There are two similar video game franchises worth mentioning: Gears of War and Call of Duty. I find myself torn between Gears and Halo as my favorite. CoD...will be saved for the end.
I've been reading a Gears novelization, Anvil Gate, and I've been trying to figure out why I like it so much better than any of the Halo books, when I have reciprocal feelings about the games. It's an issue of emphasis.
First though, we need to talk about Gears a bit. Because it'll make me happy, that's why. Gears of War is set on the planet Sera way out wherever it is, in a far-flung future that I don't think is given a number. Fuel and lives are the only resources really worth discussing.
Everyone wants fuel. If only a few have it, then some diplomatic friction can result. The Pendulum War lasts for 79 years. Almost eight decades of continuous fighting and nearly two whole generations who have known nothing but war. The Coalition of Ordered Governments (COG) is the main political entity for our purposes. Their soldiers are called Gears. I think that's clever.
The COG...acquired a satellite-based laser technology that shifted the battle in their favor. It's called the Hammer of Dawn which only matters because it's a damn cool name. Even after all that time fighting, humans never got the chance to find peace; Murphy doesn't work that way.
Emergence Day is known around the planet as the day the Locust left their underground homes. Imagine the meanest person you've ever known with the hide of an elephant and the temper of a primed granade--that's a Locust. They attacked everything, everywhere. Twenty-five percent of the human population died in the first day and the uglies handily beat humans at every turn for a full year.

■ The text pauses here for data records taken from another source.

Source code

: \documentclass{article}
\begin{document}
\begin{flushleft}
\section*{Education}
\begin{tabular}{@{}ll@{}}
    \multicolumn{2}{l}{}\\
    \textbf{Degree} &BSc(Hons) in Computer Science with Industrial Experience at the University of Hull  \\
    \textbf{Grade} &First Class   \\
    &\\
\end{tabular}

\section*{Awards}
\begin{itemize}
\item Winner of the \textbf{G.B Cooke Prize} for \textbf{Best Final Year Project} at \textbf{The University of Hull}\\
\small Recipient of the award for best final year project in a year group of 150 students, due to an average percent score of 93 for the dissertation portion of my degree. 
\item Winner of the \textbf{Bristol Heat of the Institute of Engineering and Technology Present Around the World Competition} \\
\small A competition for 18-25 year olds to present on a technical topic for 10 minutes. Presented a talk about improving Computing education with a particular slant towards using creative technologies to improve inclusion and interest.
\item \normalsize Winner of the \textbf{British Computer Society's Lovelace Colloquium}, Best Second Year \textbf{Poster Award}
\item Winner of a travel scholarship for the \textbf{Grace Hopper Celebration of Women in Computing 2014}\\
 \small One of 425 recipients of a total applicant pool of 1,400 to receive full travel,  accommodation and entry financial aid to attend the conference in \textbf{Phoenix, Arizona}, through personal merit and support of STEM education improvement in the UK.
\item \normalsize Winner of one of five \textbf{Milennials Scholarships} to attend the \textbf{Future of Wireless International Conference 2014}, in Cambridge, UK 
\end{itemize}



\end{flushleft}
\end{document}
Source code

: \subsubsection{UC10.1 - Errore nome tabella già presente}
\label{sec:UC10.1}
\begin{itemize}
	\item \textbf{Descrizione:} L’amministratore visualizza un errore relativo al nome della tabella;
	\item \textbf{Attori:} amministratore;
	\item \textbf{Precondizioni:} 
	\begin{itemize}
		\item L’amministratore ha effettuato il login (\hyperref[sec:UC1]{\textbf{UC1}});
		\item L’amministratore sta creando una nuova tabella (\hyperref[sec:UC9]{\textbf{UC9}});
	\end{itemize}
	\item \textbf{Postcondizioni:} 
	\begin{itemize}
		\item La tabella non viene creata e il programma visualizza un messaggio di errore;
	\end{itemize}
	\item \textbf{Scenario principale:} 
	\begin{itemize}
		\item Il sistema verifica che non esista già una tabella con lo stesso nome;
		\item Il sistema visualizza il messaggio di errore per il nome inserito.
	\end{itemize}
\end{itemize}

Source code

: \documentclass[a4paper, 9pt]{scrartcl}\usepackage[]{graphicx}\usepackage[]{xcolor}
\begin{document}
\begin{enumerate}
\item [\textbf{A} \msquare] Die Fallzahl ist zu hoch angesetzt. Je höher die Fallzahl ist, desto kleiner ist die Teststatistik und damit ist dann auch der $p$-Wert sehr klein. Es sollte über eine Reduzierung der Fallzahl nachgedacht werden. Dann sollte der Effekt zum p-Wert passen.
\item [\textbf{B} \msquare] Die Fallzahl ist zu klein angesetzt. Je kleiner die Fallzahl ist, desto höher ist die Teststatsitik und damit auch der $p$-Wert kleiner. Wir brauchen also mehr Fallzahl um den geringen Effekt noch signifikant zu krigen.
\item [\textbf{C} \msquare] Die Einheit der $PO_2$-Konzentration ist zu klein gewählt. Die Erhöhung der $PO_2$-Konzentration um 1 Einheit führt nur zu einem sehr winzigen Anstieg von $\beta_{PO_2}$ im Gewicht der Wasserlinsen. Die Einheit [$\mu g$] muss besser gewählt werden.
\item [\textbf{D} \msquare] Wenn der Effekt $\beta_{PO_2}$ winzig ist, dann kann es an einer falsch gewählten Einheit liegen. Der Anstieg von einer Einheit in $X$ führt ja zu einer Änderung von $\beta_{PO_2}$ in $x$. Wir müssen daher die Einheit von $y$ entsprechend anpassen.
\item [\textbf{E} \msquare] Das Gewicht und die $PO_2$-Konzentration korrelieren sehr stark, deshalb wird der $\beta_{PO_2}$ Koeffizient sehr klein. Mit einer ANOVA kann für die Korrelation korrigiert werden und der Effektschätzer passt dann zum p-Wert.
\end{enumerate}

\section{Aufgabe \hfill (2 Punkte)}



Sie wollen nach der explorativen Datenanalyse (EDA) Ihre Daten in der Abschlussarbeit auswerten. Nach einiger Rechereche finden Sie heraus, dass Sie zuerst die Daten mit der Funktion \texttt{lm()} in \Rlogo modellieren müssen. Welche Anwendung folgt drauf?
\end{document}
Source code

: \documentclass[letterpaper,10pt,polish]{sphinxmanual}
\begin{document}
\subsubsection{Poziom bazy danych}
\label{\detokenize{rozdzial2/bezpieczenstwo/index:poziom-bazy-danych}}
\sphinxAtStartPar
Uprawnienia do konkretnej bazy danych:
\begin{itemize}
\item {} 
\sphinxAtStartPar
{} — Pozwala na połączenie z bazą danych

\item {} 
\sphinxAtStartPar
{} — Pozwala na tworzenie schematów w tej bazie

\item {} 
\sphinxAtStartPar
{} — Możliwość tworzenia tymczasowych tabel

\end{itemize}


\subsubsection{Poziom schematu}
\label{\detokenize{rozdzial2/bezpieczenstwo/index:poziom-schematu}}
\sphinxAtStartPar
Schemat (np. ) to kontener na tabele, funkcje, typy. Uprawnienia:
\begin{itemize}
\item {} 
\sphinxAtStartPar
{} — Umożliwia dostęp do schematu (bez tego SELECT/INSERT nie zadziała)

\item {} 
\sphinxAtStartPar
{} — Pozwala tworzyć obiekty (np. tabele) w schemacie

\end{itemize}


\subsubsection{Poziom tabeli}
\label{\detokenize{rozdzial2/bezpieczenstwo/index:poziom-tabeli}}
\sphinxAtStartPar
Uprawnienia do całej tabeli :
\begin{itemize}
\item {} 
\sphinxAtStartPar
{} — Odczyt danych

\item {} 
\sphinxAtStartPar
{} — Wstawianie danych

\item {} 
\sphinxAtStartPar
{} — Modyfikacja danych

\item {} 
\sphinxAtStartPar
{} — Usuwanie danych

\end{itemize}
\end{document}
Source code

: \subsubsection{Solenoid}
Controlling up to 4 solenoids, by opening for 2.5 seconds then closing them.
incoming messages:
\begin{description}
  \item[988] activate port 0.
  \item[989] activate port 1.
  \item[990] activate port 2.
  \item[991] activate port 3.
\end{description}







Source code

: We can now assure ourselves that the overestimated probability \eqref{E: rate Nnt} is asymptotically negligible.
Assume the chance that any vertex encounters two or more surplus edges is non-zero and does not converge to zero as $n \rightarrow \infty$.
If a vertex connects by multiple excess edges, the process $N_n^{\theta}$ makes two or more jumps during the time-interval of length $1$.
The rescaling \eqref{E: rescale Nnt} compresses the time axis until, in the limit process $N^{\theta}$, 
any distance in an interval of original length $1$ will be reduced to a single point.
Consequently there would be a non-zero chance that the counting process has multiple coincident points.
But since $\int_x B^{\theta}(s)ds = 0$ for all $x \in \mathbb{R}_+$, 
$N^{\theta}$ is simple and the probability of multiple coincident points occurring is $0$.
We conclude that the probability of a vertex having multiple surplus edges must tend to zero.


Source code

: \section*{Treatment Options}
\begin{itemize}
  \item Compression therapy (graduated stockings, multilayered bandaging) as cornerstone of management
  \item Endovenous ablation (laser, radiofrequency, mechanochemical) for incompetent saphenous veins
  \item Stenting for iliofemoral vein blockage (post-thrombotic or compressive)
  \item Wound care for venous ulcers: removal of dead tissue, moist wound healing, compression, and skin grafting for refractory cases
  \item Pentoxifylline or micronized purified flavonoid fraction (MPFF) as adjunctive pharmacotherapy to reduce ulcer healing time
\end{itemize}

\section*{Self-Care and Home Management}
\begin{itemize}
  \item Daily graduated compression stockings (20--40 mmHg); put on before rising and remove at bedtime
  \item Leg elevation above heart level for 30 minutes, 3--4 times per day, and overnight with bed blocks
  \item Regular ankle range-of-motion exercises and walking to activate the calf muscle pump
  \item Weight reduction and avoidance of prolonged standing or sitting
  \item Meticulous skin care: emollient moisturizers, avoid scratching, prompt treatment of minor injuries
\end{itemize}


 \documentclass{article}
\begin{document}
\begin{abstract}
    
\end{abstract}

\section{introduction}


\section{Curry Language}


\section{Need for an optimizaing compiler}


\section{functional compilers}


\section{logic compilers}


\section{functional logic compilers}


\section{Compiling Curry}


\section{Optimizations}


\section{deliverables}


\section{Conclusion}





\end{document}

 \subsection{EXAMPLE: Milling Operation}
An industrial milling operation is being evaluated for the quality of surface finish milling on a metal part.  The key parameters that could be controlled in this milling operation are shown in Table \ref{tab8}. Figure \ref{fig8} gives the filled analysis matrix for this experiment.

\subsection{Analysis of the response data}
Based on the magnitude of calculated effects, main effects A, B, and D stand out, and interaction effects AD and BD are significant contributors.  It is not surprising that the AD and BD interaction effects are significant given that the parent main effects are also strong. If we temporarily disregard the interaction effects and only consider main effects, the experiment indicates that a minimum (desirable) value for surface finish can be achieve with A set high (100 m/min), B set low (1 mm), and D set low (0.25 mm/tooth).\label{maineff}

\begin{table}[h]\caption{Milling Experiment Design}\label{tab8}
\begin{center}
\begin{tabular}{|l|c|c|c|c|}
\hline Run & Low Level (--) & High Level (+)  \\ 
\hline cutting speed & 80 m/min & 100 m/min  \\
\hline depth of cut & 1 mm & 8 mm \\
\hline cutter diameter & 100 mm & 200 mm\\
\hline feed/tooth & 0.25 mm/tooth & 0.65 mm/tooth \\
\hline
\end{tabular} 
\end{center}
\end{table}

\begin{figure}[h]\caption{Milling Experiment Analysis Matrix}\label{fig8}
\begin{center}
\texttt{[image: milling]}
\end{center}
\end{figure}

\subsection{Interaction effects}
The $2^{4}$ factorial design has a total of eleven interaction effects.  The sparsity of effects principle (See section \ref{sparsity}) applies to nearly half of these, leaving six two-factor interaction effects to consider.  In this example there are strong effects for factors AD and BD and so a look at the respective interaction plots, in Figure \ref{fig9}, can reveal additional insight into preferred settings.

We enter the world fourteen years after that.
With Sera in its 94th year of continuous warfare, with ever-diminishing odds of survival (never mind peace), what is it that allows those left to cling to sanity? Gears pokes its head into the psychology of war, suffering, and death. The player is handed the world, but has to figure out the characters.
Halo hands you a character and dares you to figure out where he fits into the galaxy.
I don't know which approach is more compelling, but medium always matters when telling a story. The fifth-grade adage of show-not-tell applies to all things. Showing a world is easier--more intuitive at least--through an interactive, visual medium. Illustrating the insights and nuances of a character is a task better-suited for the written word.
While compelling in any form, Halo found precisely its niche in video games. Gears is not a franchise to be taken lightly, but it shines most brightly with a little help from Karen Traviss and paper.
Call of Duty, excepting the most recent iteration, Black Ops, 'cause I've not played it, is comparatively boring. CoD is exactly what you'd expect from a first-person-shooter. It's fun and visceral and stressful for the sissies like me. It's also pretty predictable. The characters don't matter and could largely be transferred from one iteration to another without much noticeable change.
CoD is a blockbuster that rakes in millions of dollars every year, and may just generate a bit of flame in the comments, but this year's version stops mattering right around the time next year's is announced.
Some creations push a medium forward. Halo did a lot of the legwork. Gears has added some depth. CoD will come out next year, too.